CARREIRAS UNIVERSITÁRIAS
A diferença a favor dos homens acontece tanto em carreiras de nível universitário (caso de médicos, advogados e professores do ensino superior), quanto naquelas em que a presença feminina é majoritária (costureiras, auxiliares de enfermagem ou recepcionistas).
Por outra pesquisa do IBGE, o Censo, que possui uma amostra de entrevistas muito maior, é possível comparar mais ocupações. Uma análise feita pelo GLOBO nos dados de 2010 mostra que, de 438 ocupações, em apenas 49 (11% do total) o rendimento feminino era maior.
Com a baixa participação de brasileiras na economia e na política, o país recuou nove posições no ranking de igualdade de gênero divulgado no ano passado pelo Fórum Econômico Mundial, ficando na 71ª posição em um total de 142 nações. No levantamento anterior, o país estava em 62º lugar. Atualmente, a Islândia é o país mais igualitário do mundo; enquanto o Iêmen, o mais desigual.
A coordenadora do Grupo de Pesquisa Gênero, Sexualidade e Sexo da Faculdade de Educação da UFMG, Adla Betsaida Martins Teixeira, utiliza sua própria área de atuação para exemplificar como funciona a engrenagem da desigualdade. Segundo ela, como as mulheres ainda precisam assumir a maior parte das responsabilidades domésticas, os pesquisadores homens conseguem conquistar titulações mais rapidamente. Logo, chegam aos cargos e salários mais altos com mais facilidade. E, uma vez no poder, tendem a seguir, dando mais visibilidade a projetos liderados por homens.
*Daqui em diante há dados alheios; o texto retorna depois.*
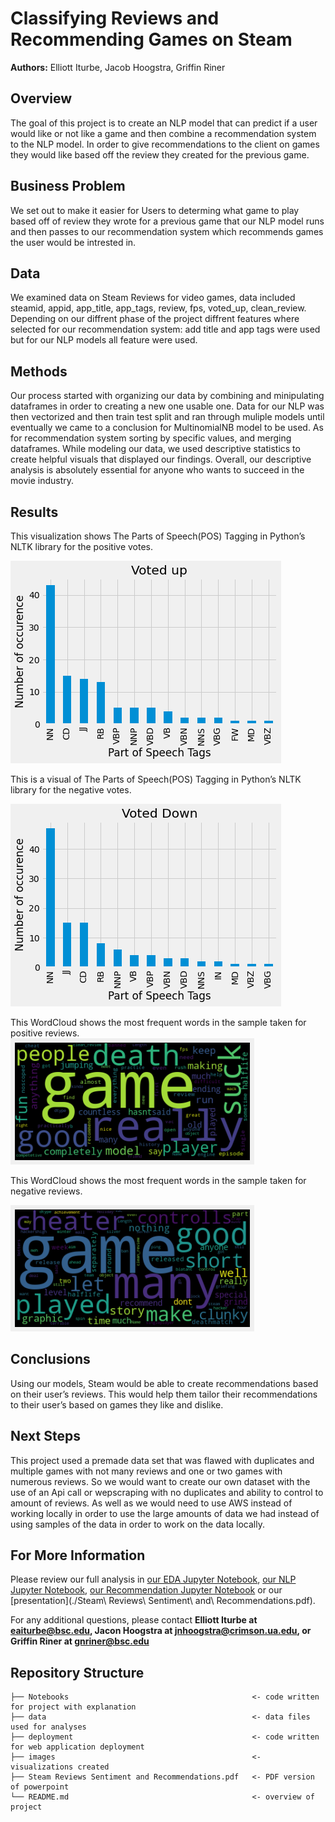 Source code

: # Classifying Reviews and Recommending Games on Steam 

**Authors:** Elliott Iturbe,  Jacob Hoogstra, Griffin Riner

## Overview
The goal of this project is to create an NLP model that can predict if a user would like or not like a game and then combine a recommendation system to the NLP model. In order to give recommendations to the client on games they would like based off the review they created for the previous game.

## Business Problem
We set out to make it easier for Users to determing what game to play based off of review they wrote for a previous game that our  NLP model runs and then passes to our recommendation system which recommends games the user would be intrested in.

## Data
We examined data on Steam Reviews for video games, data included steamid, appid, app_title, app_tags, review, fps, voted_up, clean_review. Depending on our diffrent phase of the project diffrent features where selected for our recommendation system: add title and app tags were used but for our NLP models all feature were used.

## Methods
Our process started with organizing our data by combining and minipulating dataframes in order to creating a new one usable one. Data for our NLP was then vectorized and then train test split and ran through muliple models until eventually we came to a conclusion for MultinomialNB model to be used. As for recommendation system sorting by specific values, and merging dataframes. While modeling our data, we used descriptive statistics to create helpful visuals that displayed our findings. Overall, our descriptive analysis is absolutely essential for anyone who wants to succeed in the movie industry.

## Results

This visualization shows The Parts of Speech(POS) Tagging in Python’s NLTK library for the positive votes.

![graph1](./images/df_up_textblob_corr.png)

This is a visual of The Parts of Speech(POS) Tagging in Python’s NLTK library for the negative votes.

![graph2](./images/df_down_textblob_corr.png)

This WordCloud shows the most frequent words in the sample taken for positive reviews.
![graph3](./images/dfup_wordcloud.png)

This WordCloud shows the most frequent words in the sample taken for negative reviews.

![graph4](./images/df_down_wordcloud.png)


## Conclusions
Using our models, Steam would be able to create recommendations based on their user’s reviews. This would help them tailor their recommendations to their user’s based on games they like and dislike.

## Next Steps
This project used a premade data set that was flawed with duplicates and multiple games with not many reviews and one or two games with numerous reviews. So we would want to create our own dataset with the use of an Api call or wepscraping with no duplicates and ability to control to amount of reviews. As well as we would need to use AWS instead of working locally in order to use the large amounts of data we had instead of using samples of the data in order to work on the data locally. 


## For More Information
Please review our full analysis in [our EDA Jupyter Notebook](./Chapter1_EDA_prep.ipynb), [our NLP Jupyter Notebook](./Chapter2_NLP.ipynb), [our Recommendation Jupyter Notebook](./Chapter3_Recommend.ipynb) or our [presentation](./Steam\ Reviews\ Sentiment\ and\ Recommendations.pdf).

For any additional questions, please contact **Elliott Iturbe at eaiturbe@bsc.edu, Jacon Hoogstra at jnhoogstra@crimson.ua.edu, or Griffin Riner at gnriner@bsc.edu**

## Repository Structure

```
├── Notebooks                                         <- code written for project with explanation
├── data                                              <- data files used for analyses
├── deployment                                        <- code written for web application deployment 
├── images                                            <- visualizations created
├── Steam Reviews Sentiment and Recommendations.pdf   <- PDF version of powerpoint
└── README.md                                         <- overview of project
```

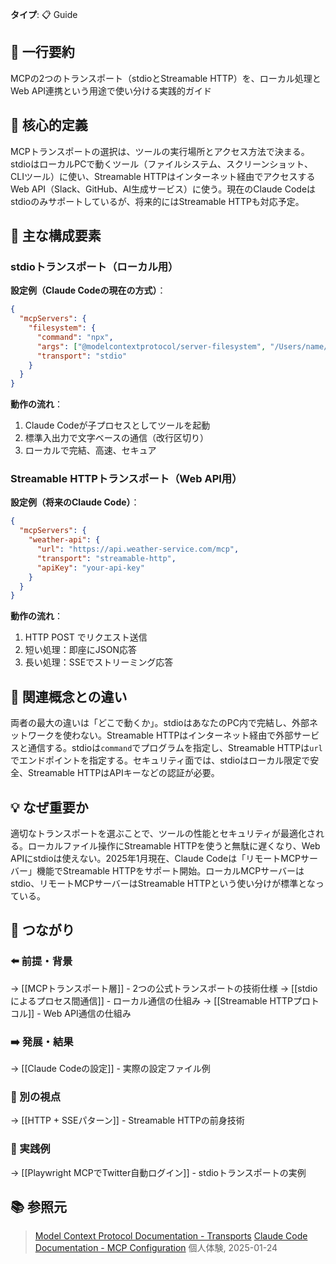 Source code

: **タイプ**: 📋 Guide

## 📝 一行要約
MCPの2つのトランスポート（stdioとStreamable HTTP）を、ローカル処理とWeb API連携という用途で使い分ける実践的ガイド

## 🎯 核心的定義
MCPトランスポートの選択は、ツールの実行場所とアクセス方法で決まる。stdioはローカルPCで動くツール（ファイルシステム、スクリーンショット、CLIツール）に使い、Streamable HTTPはインターネット経由でアクセスするWeb API（Slack、GitHub、AI生成サービス）に使う。現在のClaude Codeはstdioのみサポートしているが、将来的にはStreamable HTTPも対応予定。

## 🌟 主な構成要素

### stdioトランスポート（ローカル用）
**設定例（Claude Codeの現在の方式）**：
```json
{
  "mcpServers": {
    "filesystem": {
      "command": "npx",
      "args": ["@modelcontextprotocol/server-filesystem", "/Users/name/projects"],
      "transport": "stdio"
    }
  }
}
```

**動作の流れ**：
1. Claude Codeが子プロセスとしてツールを起動
2. 標準入出力で文字ベースの通信（改行区切り）
3. ローカルで完結、高速、セキュア

### Streamable HTTPトランスポート（Web API用）
**設定例（将来のClaude Code）**：
```json
{
  "mcpServers": {
    "weather-api": {
      "url": "https://api.weather-service.com/mcp",
      "transport": "streamable-http",
      "apiKey": "your-api-key"
    }
  }
}
```

**動作の流れ**：
1. HTTP POST でリクエスト送信
2. 短い処理：即座にJSON応答
3. 長い処理：SSEでストリーミング応答

## 🔄 関連概念との違い
両者の最大の違いは「どこで動くか」。stdioはあなたのPC内で完結し、外部ネットワークを使わない。Streamable HTTPはインターネット経由で外部サービスと通信する。stdioは`command`でプログラムを指定し、Streamable HTTPは`url`でエンドポイントを指定する。セキュリティ面では、stdioはローカル限定で安全、Streamable HTTPはAPIキーなどの認証が必要。

## 💡 なぜ重要か
適切なトランスポートを選ぶことで、ツールの性能とセキュリティが最適化される。ローカルファイル操作にStreamable HTTPを使うと無駄に遅くなり、Web APIにstdioは使えない。2025年1月現在、Claude Codeは「リモートMCPサーバー」機能でStreamable HTTPをサポート開始。ローカルMCPサーバーはstdio、リモートMCPサーバーはStreamable HTTPという使い分けが標準となっている。

## 🔗 つながり
### ⬅️ 前提・背景
→ [[MCPトランスポート層]] - 2つの公式トランスポートの技術仕様
→ [[stdioによるプロセス間通信]] - ローカル通信の仕組み
→ [[Streamable HTTPプロトコル]] - Web API通信の仕組み

### ➡️ 発展・結果
→ [[Claude Codeの設定]] - 実際の設定ファイル例

### 🔀 別の視点
→ [[HTTP + SSEパターン]] - Streamable HTTPの前身技術

### 🎯 実践例
→ [[Playwright MCPでTwitter自動ログイン]] - stdioトランスポートの実例

## 📚 参照元
> [Model Context Protocol Documentation - Transports](https://modelcontextprotocol.io/docs/concepts/transports)
> [Claude Code Documentation - MCP Configuration](https://docs.anthropic.com/en/docs/claude-code/mcp)
> 個人体験, 2025-01-24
— A gente ainda está tateando esse mercado de trabalho e aprendendo a se impor. Ainda há muita gente que se submete a condições machistas para não perder uma oportunidade. Vejo várias mulheres da área de Ciências falando “finjo que não estou sendo cantada para não perder a colaboração num projeto”. É uma negociação silenciosa — ilustra.
Os dados apurados pelo GLOBO mostram que, mesmo nas profissões majoritariamente femininas, a diferença se faz presente. É o caso dos professores do ensino médio, em que as mulheres são 69% do quadro, mas os homens recebem, em média, 12% a mais.
Segundo a professora do Instituto de Economia da UFRJ Lena Lavinas, isso acontece porque carreiras majoritariamente femininas são desvalorizadas. Como consequência, os salários tendem a cair ainda mais.
— São necessários grandes investimentos públicos naquilo que libera o tempo delas, como escola em tempo integral, oferta de vagas em creche e, sobretudo, com o envelhecimento da população, programas que atendam às necessidades das pessoas idosas que hoje dependem das mulheres. Sem investimentos públicos de porte e sem mudanças nos valores patriarcais da sociedade, é praticamente impossível a igualdade de oportunidade entre homens e mulheres — defende.
A atitude de Patricia Arquette no Oscar repercutiu também no meio artístico brasileiro. Para a atriz Taís Araújo, foi um gesto corajoso e importante.
— O mundo todo assiste à premiação. Essa questão não se restringe ao mercado americano. É mundial. Mulheres recebem salários menores que homens que ocupam a mesma posição. Isso é resquício do machismo que existe no mundo.
Professora de fotografia do curso de Cinema da UFF, Nina Tedesco diz que essa desigualdade vai além do salário.
— Ainda tem muita gente que prefere trabalhar com operador de câmera homem, em vez de mulher, por achar que é mais forte. Além disso, em cursos de formação, professores falam que você tem que vestir determinadas roupas para evitar o assédio de homens — afirma.